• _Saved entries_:

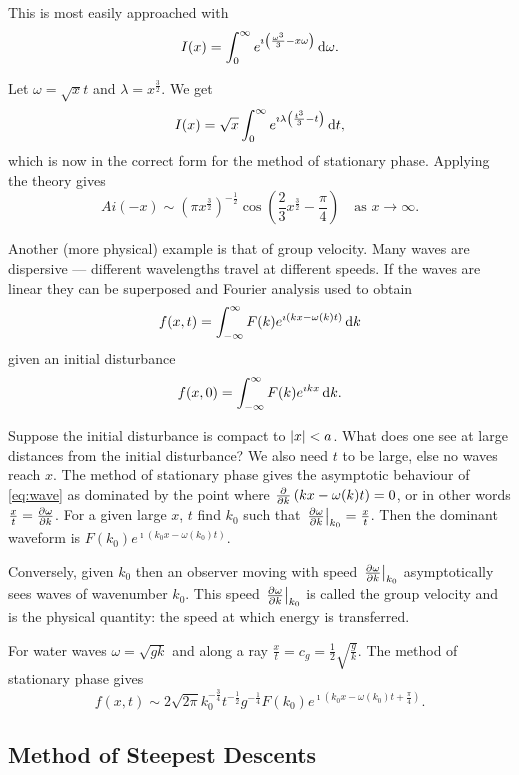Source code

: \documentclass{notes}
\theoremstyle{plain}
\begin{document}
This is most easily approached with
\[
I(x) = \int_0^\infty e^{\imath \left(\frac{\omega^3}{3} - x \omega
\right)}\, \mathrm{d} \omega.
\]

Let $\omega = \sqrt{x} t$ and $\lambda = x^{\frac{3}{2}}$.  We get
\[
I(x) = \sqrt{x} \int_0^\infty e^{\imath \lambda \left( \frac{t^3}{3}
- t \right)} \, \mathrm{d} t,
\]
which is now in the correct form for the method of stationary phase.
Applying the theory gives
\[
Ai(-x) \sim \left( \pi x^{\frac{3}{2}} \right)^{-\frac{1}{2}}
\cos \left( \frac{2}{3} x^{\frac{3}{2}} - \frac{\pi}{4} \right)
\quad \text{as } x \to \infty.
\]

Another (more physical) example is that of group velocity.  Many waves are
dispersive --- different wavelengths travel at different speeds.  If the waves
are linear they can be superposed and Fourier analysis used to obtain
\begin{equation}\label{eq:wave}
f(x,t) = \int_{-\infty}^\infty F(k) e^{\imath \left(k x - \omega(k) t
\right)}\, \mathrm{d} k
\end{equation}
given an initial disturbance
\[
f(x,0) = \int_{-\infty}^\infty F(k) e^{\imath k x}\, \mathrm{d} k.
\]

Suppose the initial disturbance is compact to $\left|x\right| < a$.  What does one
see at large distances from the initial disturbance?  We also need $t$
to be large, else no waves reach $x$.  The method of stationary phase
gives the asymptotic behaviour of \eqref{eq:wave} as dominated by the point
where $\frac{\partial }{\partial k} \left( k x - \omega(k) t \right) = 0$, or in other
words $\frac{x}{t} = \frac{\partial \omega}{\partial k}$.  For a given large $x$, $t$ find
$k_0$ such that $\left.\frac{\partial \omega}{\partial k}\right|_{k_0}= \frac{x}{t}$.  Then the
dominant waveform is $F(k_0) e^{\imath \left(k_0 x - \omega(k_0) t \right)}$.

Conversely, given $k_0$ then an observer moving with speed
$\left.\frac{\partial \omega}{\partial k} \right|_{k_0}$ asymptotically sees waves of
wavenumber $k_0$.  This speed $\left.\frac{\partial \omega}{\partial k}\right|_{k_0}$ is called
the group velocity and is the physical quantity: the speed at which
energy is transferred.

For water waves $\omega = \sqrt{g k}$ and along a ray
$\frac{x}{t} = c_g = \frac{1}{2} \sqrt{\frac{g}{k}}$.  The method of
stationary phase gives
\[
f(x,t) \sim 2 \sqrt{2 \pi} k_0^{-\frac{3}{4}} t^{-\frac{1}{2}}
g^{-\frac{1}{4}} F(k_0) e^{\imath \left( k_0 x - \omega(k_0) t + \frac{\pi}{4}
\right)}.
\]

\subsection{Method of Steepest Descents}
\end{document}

• _Your objective_:
Return each entry exactly as given. Leave the images out.

• _Result below_:
Source code

: \documentclass{notes}
\theoremstyle{plain}
\begin{document}
This is most easily approached with
\[
I(x) = \int_0^\infty e^{\imath \left(\frac{\omega^3}{3} - x \omega
\right)}\, \mathrm{d} \omega.
\]

Let $\omega = \sqrt{x} t$ and $\lambda = x^{\frac{3}{2}}$.  We get
\[
I(x) = \sqrt{x} \int_0^\infty e^{\imath \lambda \left( \frac{t^3}{3}
- t \right)} \, \mathrm{d} t,
\]
which is now in the correct form for the method of stationary phase.
Applying the theory gives
\[
Ai(-x) \sim \left( \pi x^{\frac{3}{2}} \right)^{-\frac{1}{2}}
\cos \left( \frac{2}{3} x^{\frac{3}{2}} - \frac{\pi}{4} \right)
\quad \text{as } x \to \infty.
\]

Another (more physical) example is that of group velocity.  Many waves are
dispersive --- different wavelengths travel at different speeds.  If the waves
are linear they can be superposed and Fourier analysis used to obtain
\begin{equation}\label{eq:wave}
f(x,t) = \int_{-\infty}^\infty F(k) e^{\imath \left(k x - \omega(k) t
\right)}\, \mathrm{d} k
\end{equation}
given an initial disturbance
\[
f(x,0) = \int_{-\infty}^\infty F(k) e^{\imath k x}\, \mathrm{d} k.
\]

Suppose the initial disturbance is compact to $\left|x\right| < a$.  What does one
see at large distances from the initial disturbance?  We also need $t$
to be large, else no waves reach $x$.  The method of stationary phase
gives the asymptotic behaviour of \eqref{eq:wave} as dominated by the point
where $\frac{\partial }{\partial k} \left( k x - \omega(k) t \right) = 0$, or in other
words $\frac{x}{t} = \frac{\partial \omega}{\partial k}$.  For a given large $x$, $t$ find
$k_0$ such that $\left.\frac{\partial \omega}{\partial k}\right|_{k_0}= \frac{x}{t}$.  Then the
dominant waveform is $F(k_0) e^{\imath \left(k_0 x - \omega(k_0) t \right)}$.

Conversely, given $k_0$ then an observer moving with speed
$\left.\frac{\partial \omega}{\partial k} \right|_{k_0}$ asymptotically sees waves of
wavenumber $k_0$.  This speed $\left.\frac{\partial \omega}{\partial k}\right|_{k_0}$ is called
the group velocity and is the physical quantity: the speed at which
energy is transferred.

For water waves $\omega = \sqrt{g k}$ and along a ray
$\frac{x}{t} = c_g = \frac{1}{2} \sqrt{\frac{g}{k}}$.  The method of
stationary phase gives
\[
f(x,t) \sim 2 \sqrt{2 \pi} k_0^{-\frac{3}{4}} t^{-\frac{1}{2}}
g^{-\frac{1}{4}} F(k_0) e^{\imath \left( k_0 x - \omega(k_0) t + \frac{\pi}{4}
\right)}.
\]

\subsection{Method of Steepest Descents}
\end{document}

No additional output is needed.